Ia mengaku sudah mengingatkan Presiden Joko Widodo (Jokowi) pada awal masa pemerintahan, bahwa tantangan ke depan adalah kepastian hukum yang berpengaruh terhadap kepercayaan pasar.

"Saya sudah mengingatkan Pak Jokowi, ada hal mendasar yang dilihat masyarakat internasional dan pasar. Ini yang sudah saya ngomong tuh dua atau tiga bulan setelah Jokowi dilantik jadi presiden," kata Fahri Hamzah di Kompleks Parlemen, Senayan, Jakarta, Senin (3/9/2018).

"Oktober 2015 itu, awal atau akhir tahun, waktu rapat konsultasi, saya mengingatkan ke Pak Jokowi, tantangan buat bapak adalah kepastian hukum," sambungnya.

Baca: Fadli Zon: Pelemahan Rupiah Bisa Mengarah ke Krisis yang Cukup Gawat

Di awal pemerintahan Jokowi, lanjut Fahri Hamzah, nilai rupiah kokoh terhadap dolar karena optimisme pasar yang tinggi. Banyak yang optimis Jokowi akan menjamin kepastian hukum, sehingga akan menumbuhkan kepercayaan untuk berinvestasi di Indonesia.

"Optimisme ini lagi tinggi, dan waktu itu dibilangin Pak Jokowi itu kayak Obama-nya Indonesia. Pasar lagi sangat happy, your challenge adalah hukum, kepastian. Bisa pasti enggak situasi ini dilihat," ulasnya.

Namun, menurut Fahri Hamzah, lambat laun kepercayaan tersebut pudar. Tidak ada kepastian hukum di Indonesia, karena sejumlah aparat dan lembaga tidak tunduk pada aturan tertulis.

Baca: Rupiah Tembus 14.600 per Dolar AS, Kata Sri Mulyani Penyebabnya Turki

"Nah, kepastian hukum ini yang menyebabkan orang labil, enggak berani berbisnis. Karena dia tidak memegang sesuatu yang ada jaminannya," paparnya.

Di sisi lain, menurut Fahri Hamzah, utang Indonesia terus menumpuk. Banyaknya utang karena belanja infrastruktur yang tinggi tersebut tidak berekses pada pertumbuhan ekonomi.

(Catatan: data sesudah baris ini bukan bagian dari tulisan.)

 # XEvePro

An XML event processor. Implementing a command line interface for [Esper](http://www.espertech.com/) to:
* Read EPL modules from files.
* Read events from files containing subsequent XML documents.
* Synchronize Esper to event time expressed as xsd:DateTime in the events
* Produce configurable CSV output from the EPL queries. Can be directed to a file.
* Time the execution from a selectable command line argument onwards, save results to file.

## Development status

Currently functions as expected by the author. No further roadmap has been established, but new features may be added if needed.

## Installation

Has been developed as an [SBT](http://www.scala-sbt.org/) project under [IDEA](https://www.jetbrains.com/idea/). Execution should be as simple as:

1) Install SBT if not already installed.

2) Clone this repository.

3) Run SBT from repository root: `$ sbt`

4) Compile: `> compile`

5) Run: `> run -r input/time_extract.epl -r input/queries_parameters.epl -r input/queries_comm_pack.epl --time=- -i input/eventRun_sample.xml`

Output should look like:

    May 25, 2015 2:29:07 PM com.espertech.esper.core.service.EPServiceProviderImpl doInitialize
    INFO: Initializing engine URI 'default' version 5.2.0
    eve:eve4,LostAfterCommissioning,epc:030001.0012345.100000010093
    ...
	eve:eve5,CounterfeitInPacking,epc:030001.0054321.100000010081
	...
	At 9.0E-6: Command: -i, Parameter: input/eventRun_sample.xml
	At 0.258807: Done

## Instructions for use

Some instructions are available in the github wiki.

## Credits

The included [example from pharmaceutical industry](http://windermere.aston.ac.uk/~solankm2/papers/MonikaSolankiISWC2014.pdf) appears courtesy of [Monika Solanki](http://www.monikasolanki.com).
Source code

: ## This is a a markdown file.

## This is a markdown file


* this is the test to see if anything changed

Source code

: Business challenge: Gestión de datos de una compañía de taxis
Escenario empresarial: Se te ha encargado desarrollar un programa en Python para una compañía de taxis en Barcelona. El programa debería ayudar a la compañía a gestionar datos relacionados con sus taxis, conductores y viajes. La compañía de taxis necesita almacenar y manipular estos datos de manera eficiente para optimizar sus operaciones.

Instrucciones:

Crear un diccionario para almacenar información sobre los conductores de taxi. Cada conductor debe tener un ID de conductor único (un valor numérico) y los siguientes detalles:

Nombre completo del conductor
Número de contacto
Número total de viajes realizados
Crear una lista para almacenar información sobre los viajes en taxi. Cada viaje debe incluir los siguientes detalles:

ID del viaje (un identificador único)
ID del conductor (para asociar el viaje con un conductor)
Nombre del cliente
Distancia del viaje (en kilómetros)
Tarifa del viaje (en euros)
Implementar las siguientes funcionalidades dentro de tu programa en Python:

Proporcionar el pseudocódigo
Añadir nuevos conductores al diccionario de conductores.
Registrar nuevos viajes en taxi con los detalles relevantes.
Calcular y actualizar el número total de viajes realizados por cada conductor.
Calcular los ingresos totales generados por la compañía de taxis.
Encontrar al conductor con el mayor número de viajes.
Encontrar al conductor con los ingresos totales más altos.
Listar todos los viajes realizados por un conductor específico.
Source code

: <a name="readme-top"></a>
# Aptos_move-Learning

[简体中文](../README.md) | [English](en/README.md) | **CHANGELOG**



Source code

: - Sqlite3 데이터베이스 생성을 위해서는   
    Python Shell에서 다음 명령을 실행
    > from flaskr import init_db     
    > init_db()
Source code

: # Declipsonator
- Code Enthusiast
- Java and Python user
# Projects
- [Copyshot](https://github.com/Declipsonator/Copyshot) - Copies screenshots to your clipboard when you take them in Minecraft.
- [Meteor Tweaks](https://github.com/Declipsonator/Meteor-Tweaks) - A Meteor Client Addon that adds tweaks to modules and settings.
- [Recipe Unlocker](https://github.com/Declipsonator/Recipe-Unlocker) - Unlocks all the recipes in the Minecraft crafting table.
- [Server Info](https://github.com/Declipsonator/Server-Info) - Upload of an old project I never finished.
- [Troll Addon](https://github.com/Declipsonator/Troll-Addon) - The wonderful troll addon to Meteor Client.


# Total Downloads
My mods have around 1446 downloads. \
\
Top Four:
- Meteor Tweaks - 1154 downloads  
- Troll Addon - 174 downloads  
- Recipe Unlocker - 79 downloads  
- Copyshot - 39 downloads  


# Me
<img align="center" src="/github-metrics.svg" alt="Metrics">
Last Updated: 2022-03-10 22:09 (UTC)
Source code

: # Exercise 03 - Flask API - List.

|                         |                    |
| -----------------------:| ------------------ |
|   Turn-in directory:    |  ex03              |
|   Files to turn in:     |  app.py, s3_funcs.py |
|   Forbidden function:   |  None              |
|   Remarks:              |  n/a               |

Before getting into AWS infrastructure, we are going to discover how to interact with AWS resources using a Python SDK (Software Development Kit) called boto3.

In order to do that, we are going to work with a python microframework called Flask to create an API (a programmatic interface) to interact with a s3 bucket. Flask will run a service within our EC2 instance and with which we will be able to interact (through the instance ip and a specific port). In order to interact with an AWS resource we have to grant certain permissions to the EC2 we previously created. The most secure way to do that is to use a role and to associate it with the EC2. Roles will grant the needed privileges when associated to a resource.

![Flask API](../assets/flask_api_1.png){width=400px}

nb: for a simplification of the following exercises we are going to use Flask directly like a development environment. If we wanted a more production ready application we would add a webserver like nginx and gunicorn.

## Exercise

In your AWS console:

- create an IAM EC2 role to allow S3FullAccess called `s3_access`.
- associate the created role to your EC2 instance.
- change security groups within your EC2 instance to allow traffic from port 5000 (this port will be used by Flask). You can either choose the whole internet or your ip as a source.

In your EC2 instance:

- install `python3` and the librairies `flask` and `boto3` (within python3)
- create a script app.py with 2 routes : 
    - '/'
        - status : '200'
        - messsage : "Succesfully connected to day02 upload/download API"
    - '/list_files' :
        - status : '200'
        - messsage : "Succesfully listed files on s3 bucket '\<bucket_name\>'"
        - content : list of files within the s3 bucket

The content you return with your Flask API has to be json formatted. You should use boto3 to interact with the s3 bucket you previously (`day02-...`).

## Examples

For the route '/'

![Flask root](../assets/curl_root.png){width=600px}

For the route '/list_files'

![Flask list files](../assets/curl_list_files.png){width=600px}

"Belum lagi pemasukan modal-modal dengan syarat yang banyak. Ini yang membuat growth enggak tumbuh. Sekarang udah ada attacks terhadap rupiah, ya sudah," bebernya.

Baca: Nilai Tukar Rupiah Terus Merosot, Maruf Amin: Pemerintah Sudah Siapkan Solusi

Hal itulah yang menurut Fahri Hamzah membuat nilai rupiah terus melemah terhadap dolar AS. Fahri Hamzah mengatakan, bila dibiarkan, maka ekonomi Indonesia akan terancam.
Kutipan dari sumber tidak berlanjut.